Celle que ses proches appelaient « grand-mère Cristina » était devenue un symbole de la résistance culturelle des peuples indigènes du Chili.
« Je suis la dernière oratrice yagan. D’autres comprennent encore, mais ils ne parlent pas et ne savent pas comme moi », avait déclaré Cristina Calderon en 2017 à un groupe de journalistes qui lui rendaient visite dans le village d’Ukika.
C’est là que vivent la plupart des quelque 100 descendants des Yagans qui survivent encore, à un kilomètre de Puerto Williams, la ville la plus au sud de la planète, au sud d’Ushuaïa (Argentine).
« Une perte irréparable »
Le président élu du Chili, Gabriel Boric, originaire de Punta Arenas, dans le sud du Chili, a dit sur Twitter déplorer la mort de Cristina Calderon, mais a souligné que « son amour, ses enseignements et ses luttes depuis le sud du monde, là où tout commence, vivront à jamais ».
Hoy a los 93 años ha fallecido Cristina Calderón del pueblo Yagán. Pero su cariño, enseñanzas y luchas desde el sur del mundo, donde todo comienza, seguirán vivos por siempre. Un abrazo gigante a toda su familia y Villa Ukika. No están sol@s.
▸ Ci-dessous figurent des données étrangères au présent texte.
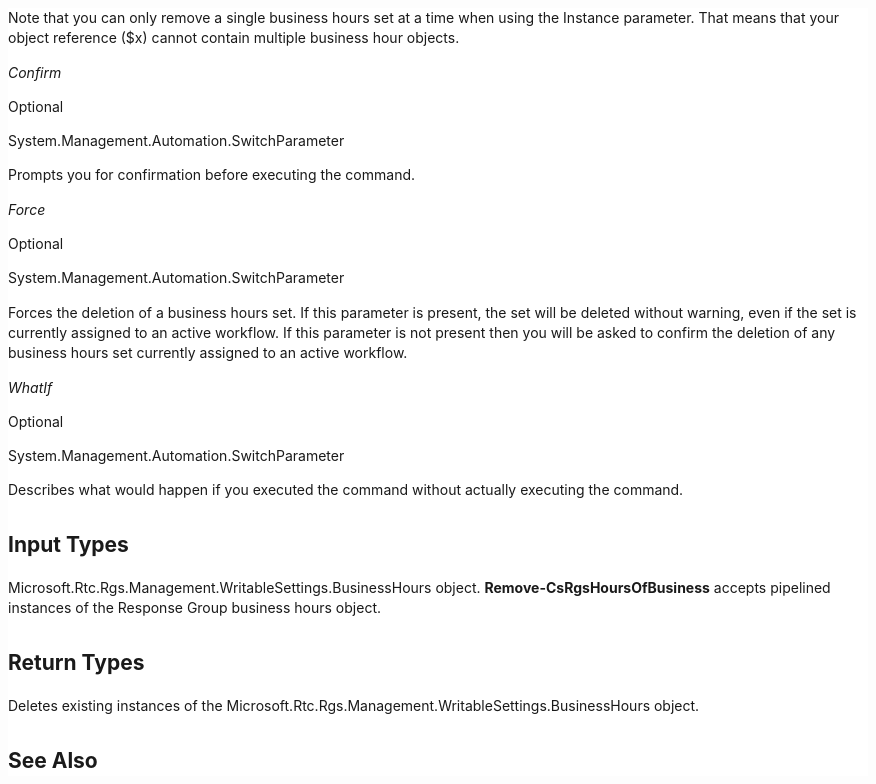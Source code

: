 <p>Note that you can only remove a single business hours set at a time when using the Instance parameter. That means that your object reference ($x) cannot contain multiple business hour objects.</p></td>
</tr>
<tr class="even">
<td><p><em>Confirm</em></p></td>
<td><p>Optional</p></td>
<td><p>System.Management.Automation.SwitchParameter</p></td>
<td><p>Prompts you for confirmation before executing the command.</p></td>
</tr>
<tr class="odd">
<td><p><em>Force</em></p></td>
<td><p>Optional</p></td>
<td><p>System.Management.Automation.SwitchParameter</p></td>
<td><p>Forces the deletion of a business hours set. If this parameter is present, the set will be deleted without warning, even if the set is currently assigned to an active workflow. If this parameter is not present then you will be asked to confirm the deletion of any business hours set currently assigned to an active workflow.</p></td>
</tr>
<tr class="even">
<td><p><em>WhatIf</em></p></td>
<td><p>Optional</p></td>
<td><p>System.Management.Automation.SwitchParameter</p></td>
<td><p>Describes what would happen if you executed the command without actually executing the command.</p></td>
</tr>
</tbody>
</table>


</div>

<div>

## Input Types

Microsoft.Rtc.Rgs.Management.WritableSettings.BusinessHours object. **Remove-CsRgsHoursOfBusiness** accepts pipelined instances of the Response Group business hours object.

</div>

<div>

## Return Types

Deletes existing instances of the Microsoft.Rtc.Rgs.Management.WritableSettings.BusinessHours object.

</div>

<div>

## See Also
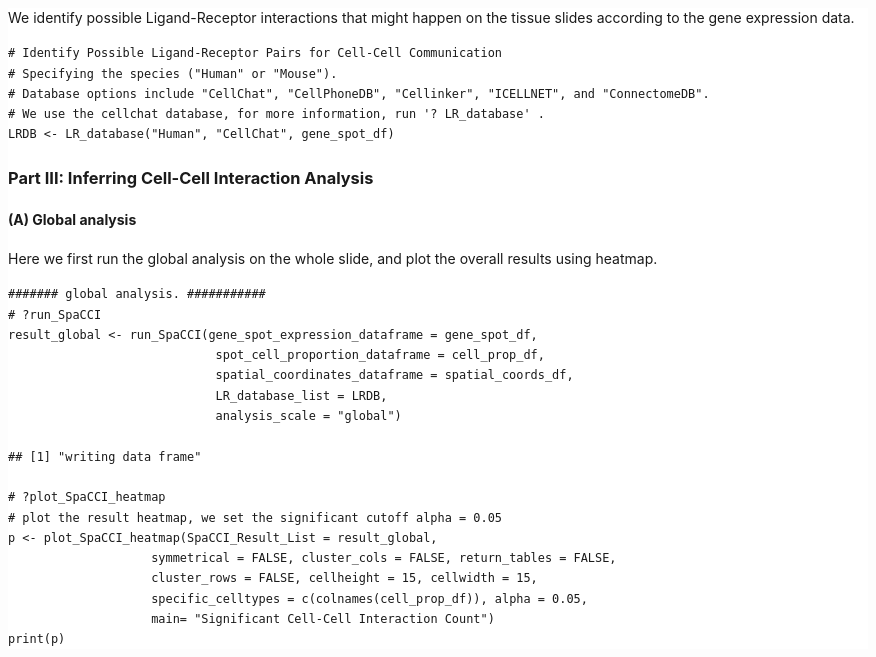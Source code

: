We identify possible Ligand-Receptor interactions that might happen on
the tissue slides according to the gene expression data.

    # Identify Possible Ligand-Receptor Pairs for Cell-Cell Communication
    # Specifying the species ("Human" or "Mouse").
    # Database options include "CellChat", "CellPhoneDB", "Cellinker", "ICELLNET", and "ConnectomeDB".
    # We use the cellchat database, for more information, run '? LR_database' .
    LRDB <- LR_database("Human", "CellChat", gene_spot_df)

### Part III: Inferring Cell-Cell Interaction Analysis

#### (A) Global analysis

Here we first run the global analysis on the whole slide, and plot the
overall results using heatmap.

    ####### global analysis. ###########
    # ?run_SpaCCI
    result_global <- run_SpaCCI(gene_spot_expression_dataframe = gene_spot_df,
                                 spot_cell_proportion_dataframe = cell_prop_df,
                                 spatial_coordinates_dataframe = spatial_coords_df,
                                 LR_database_list = LRDB,
                                 analysis_scale = "global")

    ## [1] "writing data frame"

    # ?plot_SpaCCI_heatmap
    # plot the result heatmap, we set the significant cutoff alpha = 0.05
    p <- plot_SpaCCI_heatmap(SpaCCI_Result_List = result_global,
                        symmetrical = FALSE, cluster_cols = FALSE, return_tables = FALSE,
                        cluster_rows = FALSE, cellheight = 15, cellwidth = 15,
                        specific_celltypes = c(colnames(cell_prop_df)), alpha = 0.05,
                        main= "Significant Cell-Cell Interaction Count")
    print(p)
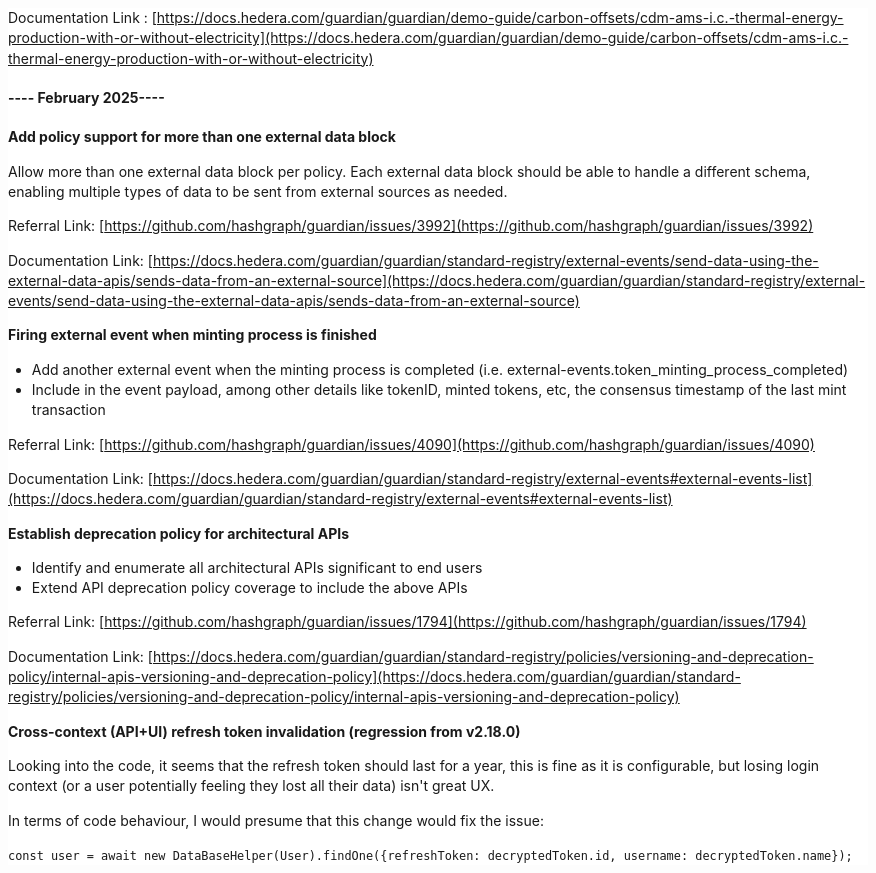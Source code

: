 Documentation Link : [https://docs.hedera.com/guardian/guardian/demo-guide/carbon-offsets/cdm-ams-i.c.-thermal-energy-production-with-or-without-electricity](https://docs.hedera.com/guardian/guardian/demo-guide/carbon-offsets/cdm-ams-i.c.-thermal-energy-production-with-or-without-electricity)

#### ---- February 2025----

**Add policy support for more than one external data block**

Allow more than one external data block per policy. Each external data block should be able to handle a different schema, enabling multiple types of data to be sent from external sources as needed.

Referral Link: [https://github.com/hashgraph/guardian/issues/3992](https://github.com/hashgraph/guardian/issues/3992)

Documentation Link: [https://docs.hedera.com/guardian/guardian/standard-registry/external-events/send-data-using-the-external-data-apis/sends-data-from-an-external-source](https://docs.hedera.com/guardian/guardian/standard-registry/external-events/send-data-using-the-external-data-apis/sends-data-from-an-external-source)

**Firing external event when minting process is finished**

* Add another external event when the minting process is completed (i.e. external-events.token\_minting\_process\_completed)
* Include in the event payload, among other details like tokenID, minted tokens, etc, the consensus timestamp of the last mint transaction

Referral Link: [https://github.com/hashgraph/guardian/issues/4090](https://github.com/hashgraph/guardian/issues/4090)

Documentation Link: [https://docs.hedera.com/guardian/guardian/standard-registry/external-events#external-events-list](https://docs.hedera.com/guardian/guardian/standard-registry/external-events#external-events-list)

**Establish deprecation policy for architectural APIs**

* Identify and enumerate all architectural APIs significant to end users
* Extend API deprecation policy coverage to include the above APIs

Referral Link: [https://github.com/hashgraph/guardian/issues/1794](https://github.com/hashgraph/guardian/issues/1794)

Documentation Link: [https://docs.hedera.com/guardian/guardian/standard-registry/policies/versioning-and-deprecation-policy/internal-apis-versioning-and-deprecation-policy](https://docs.hedera.com/guardian/guardian/standard-registry/policies/versioning-and-deprecation-policy/internal-apis-versioning-and-deprecation-policy)

**Cross-context (API+UI) refresh token invalidation (regression from v2.18.0)**

Looking into the code, it seems that the refresh token should last for a year, this is fine as it is configurable, but losing login context (or a user potentially feeling they lost all their data) isn't great UX.

In terms of code behaviour, I would presume that this change would fix the issue:

```
const user = await new DataBaseHelper(User).findOne({refreshToken: decryptedToken.id, username: decryptedToken.name});
```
— Gabriel Boric Font (@gabrielboric) February 16, 2022
Après la mort de sa sœur Ursula, Cristina Calderon avait été reconnue en 2009 par l’Unesco comme un « trésor humain vivant », notamment pour son rôle de diffusion de la langue et des traditions de son peuple.
Jusqu’aux dernières années de sa vie, elle s’est consacrée à l’artisanat et a réussi à transmettre à l’une de ses petites-filles et à une nièce une partie de son savoir sur cette langue non-écrite et mélodique en voie d’extinction.
« D’autres générations connaissent également la langue yagan mais pas au niveau de Cristina, il y aura donc une perte irréparable », avait averti il y a cinq ans l’anthropologue Maurice van de Maele.